▶ _Problem details_
Search the data below, and report every line in which "foreach" occurs.

▶ _The records_
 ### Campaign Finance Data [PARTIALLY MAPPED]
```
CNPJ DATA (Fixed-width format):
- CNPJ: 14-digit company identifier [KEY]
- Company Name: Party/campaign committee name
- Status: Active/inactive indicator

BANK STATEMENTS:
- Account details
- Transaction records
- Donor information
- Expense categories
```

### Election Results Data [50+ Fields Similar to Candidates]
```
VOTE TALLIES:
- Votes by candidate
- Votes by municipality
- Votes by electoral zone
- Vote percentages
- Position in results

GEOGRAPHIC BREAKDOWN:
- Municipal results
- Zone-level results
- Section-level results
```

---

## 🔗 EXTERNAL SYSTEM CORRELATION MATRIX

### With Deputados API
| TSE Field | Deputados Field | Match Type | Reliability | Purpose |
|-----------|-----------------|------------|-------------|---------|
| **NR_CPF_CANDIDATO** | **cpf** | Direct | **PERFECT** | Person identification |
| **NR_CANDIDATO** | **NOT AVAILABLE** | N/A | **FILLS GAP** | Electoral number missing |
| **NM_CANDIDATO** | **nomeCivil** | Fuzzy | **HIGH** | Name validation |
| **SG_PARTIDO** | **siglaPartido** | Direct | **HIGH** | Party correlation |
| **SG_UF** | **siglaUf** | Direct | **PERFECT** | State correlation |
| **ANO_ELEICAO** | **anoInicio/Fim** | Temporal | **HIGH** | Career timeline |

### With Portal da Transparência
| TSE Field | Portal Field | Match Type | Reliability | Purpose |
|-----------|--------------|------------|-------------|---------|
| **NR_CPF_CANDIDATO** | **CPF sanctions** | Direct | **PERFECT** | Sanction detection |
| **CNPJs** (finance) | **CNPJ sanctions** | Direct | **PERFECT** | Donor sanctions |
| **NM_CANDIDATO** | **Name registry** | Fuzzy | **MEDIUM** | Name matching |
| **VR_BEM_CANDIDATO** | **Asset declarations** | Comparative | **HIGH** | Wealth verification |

...

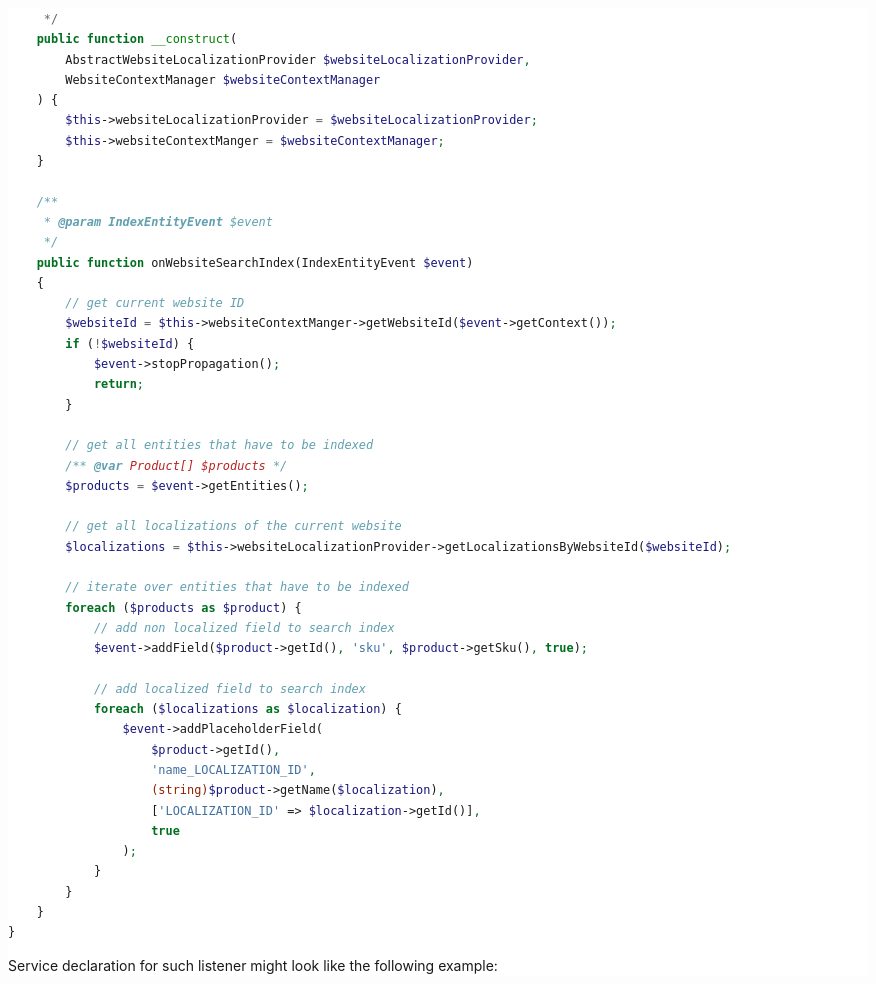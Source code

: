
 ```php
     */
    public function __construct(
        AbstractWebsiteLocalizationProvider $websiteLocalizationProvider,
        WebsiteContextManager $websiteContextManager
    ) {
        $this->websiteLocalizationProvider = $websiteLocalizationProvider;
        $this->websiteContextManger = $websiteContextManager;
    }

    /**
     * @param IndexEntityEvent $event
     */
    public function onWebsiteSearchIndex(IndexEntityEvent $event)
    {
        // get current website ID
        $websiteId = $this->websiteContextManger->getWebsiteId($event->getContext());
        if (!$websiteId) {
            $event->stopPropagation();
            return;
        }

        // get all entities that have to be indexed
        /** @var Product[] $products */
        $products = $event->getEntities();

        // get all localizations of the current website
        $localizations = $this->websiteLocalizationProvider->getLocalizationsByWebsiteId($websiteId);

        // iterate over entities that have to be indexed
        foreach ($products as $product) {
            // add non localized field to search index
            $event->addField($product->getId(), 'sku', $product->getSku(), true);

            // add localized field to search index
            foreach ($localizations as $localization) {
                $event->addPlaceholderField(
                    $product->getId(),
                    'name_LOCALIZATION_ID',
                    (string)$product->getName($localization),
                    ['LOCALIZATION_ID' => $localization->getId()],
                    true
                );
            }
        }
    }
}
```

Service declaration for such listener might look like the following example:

▶ _Task response_
        foreach ($products as $product) {
            foreach ($localizations as $localization) {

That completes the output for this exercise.